[Records drawn from a dataset]
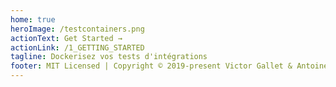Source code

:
 ```yaml
---
home: true
heroImage: /testcontainers.png
actionText: Get Started →
actionLink: /1_GETTING_STARTED
tagline: Dockerisez vos tests d'intégrations
footer: MIT Licensed | Copyright © 2019-present Victor Gallet & Antoine Roux
---
```

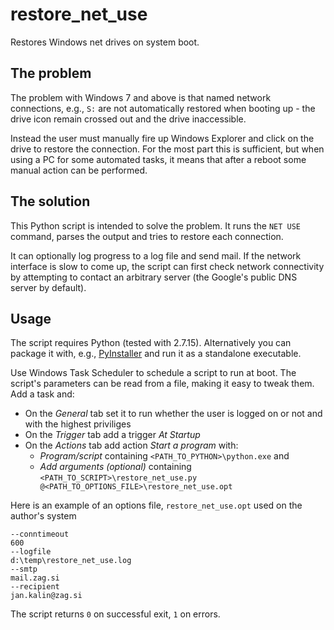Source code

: # restore_net_use
Restores Windows net drives on system boot.

## The problem
The problem with Windows 7 and above is that named network connections, e.g., `S:` are not automatically restored when booting up - the drive icon remain crossed out and the drive inaccessible.

Instead the user must manually fire up Windows Explorer and click on the drive to restore the connection. For the most part this is sufficient, but when using a PC for some automated tasks, it means that after a reboot some manual action can be performed.

## The solution
This Python script is intended to solve the problem. It runs the `NET USE` command, parses the output and tries to restore each connection.

It can optionally log progress to a log file and send mail. If the network interface is slow to come up, the script can first check network connectivity by attempting to contact an arbitrary server (the Google's public DNS server by default).

## Usage
The script requires Python (tested with 2.7.15). Alternatively you can package it with, e.g., [PyInstaller](https://www.pyinstaller.org/) and run it as a standalone executable.

Use Windows Task Scheduler to schedule a script to run at boot. The script's parameters can be read from a file, making it easy to tweak them. Add a task and:
- On the *General* tab set it to run whether the user is logged on or not and with the highest priviliges
- On the *Trigger* tab add a trigger *At Startup*
- On the *Actions* tab add action *Start a program* with:
  - *Program/script* containing `<PATH_TO_PYTHON>\python.exe` and
  - *Add arguments (optional)* containing `<PATH_TO_SCRIPT>\restore_net_use.py @<PATH_TO_OPTIONS_FILE>\restore_net_use.opt`

Here is an example of an options file, `restore_net_use.opt` used on the author's system
```
--conntimeout
600
--logfile
d:\temp\restore_net_use.log
--smtp
mail.zag.si
--recipient
jan.kalin@zag.si
```

The script returns `0` on successful exit, `1` on errors.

EXERCISE: This exercise needs every entry retyped exactly, with the pictures removed.

WRITTEN SOLUTION:
Source code

:
 ```yaml
---
home: true
heroImage: /testcontainers.png
actionText: Get Started →
actionLink: /1_GETTING_STARTED
tagline: Dockerisez vos tests d'intégrations
footer: MIT Licensed | Copyright © 2019-present Victor Gallet & Antoine Roux
---
```

Source code

: # restore_net_use
Restores Windows net drives on system boot.

## The problem
The problem with Windows 7 and above is that named network connections, e.g., `S:` are not automatically restored when booting up - the drive icon remain crossed out and the drive inaccessible.

Instead the user must manually fire up Windows Explorer and click on the drive to restore the connection. For the most part this is sufficient, but when using a PC for some automated tasks, it means that after a reboot some manual action can be performed.

## The solution
This Python script is intended to solve the problem. It runs the `NET USE` command, parses the output and tries to restore each connection.

It can optionally log progress to a log file and send mail. If the network interface is slow to come up, the script can first check network connectivity by attempting to contact an arbitrary server (the Google's public DNS server by default).

## Usage
The script requires Python (tested with 2.7.15). Alternatively you can package it with, e.g., [PyInstaller](https://www.pyinstaller.org/) and run it as a standalone executable.

Use Windows Task Scheduler to schedule a script to run at boot. The script's parameters can be read from a file, making it easy to tweak them. Add a task and:
- On the *General* tab set it to run whether the user is logged on or not and with the highest priviliges
- On the *Trigger* tab add a trigger *At Startup*
- On the *Actions* tab add action *Start a program* with:
  - *Program/script* containing `<PATH_TO_PYTHON>\python.exe` and
  - *Add arguments (optional)* containing `<PATH_TO_SCRIPT>\restore_net_use.py @<PATH_TO_OPTIONS_FILE>\restore_net_use.opt`

Here is an example of an options file, `restore_net_use.opt` used on the author's system
```
--conntimeout
600
--logfile
d:\temp\restore_net_use.log
--smtp
mail.zag.si
--recipient
jan.kalin@zag.si
```

The script returns `0` on successful exit, `1` on errors.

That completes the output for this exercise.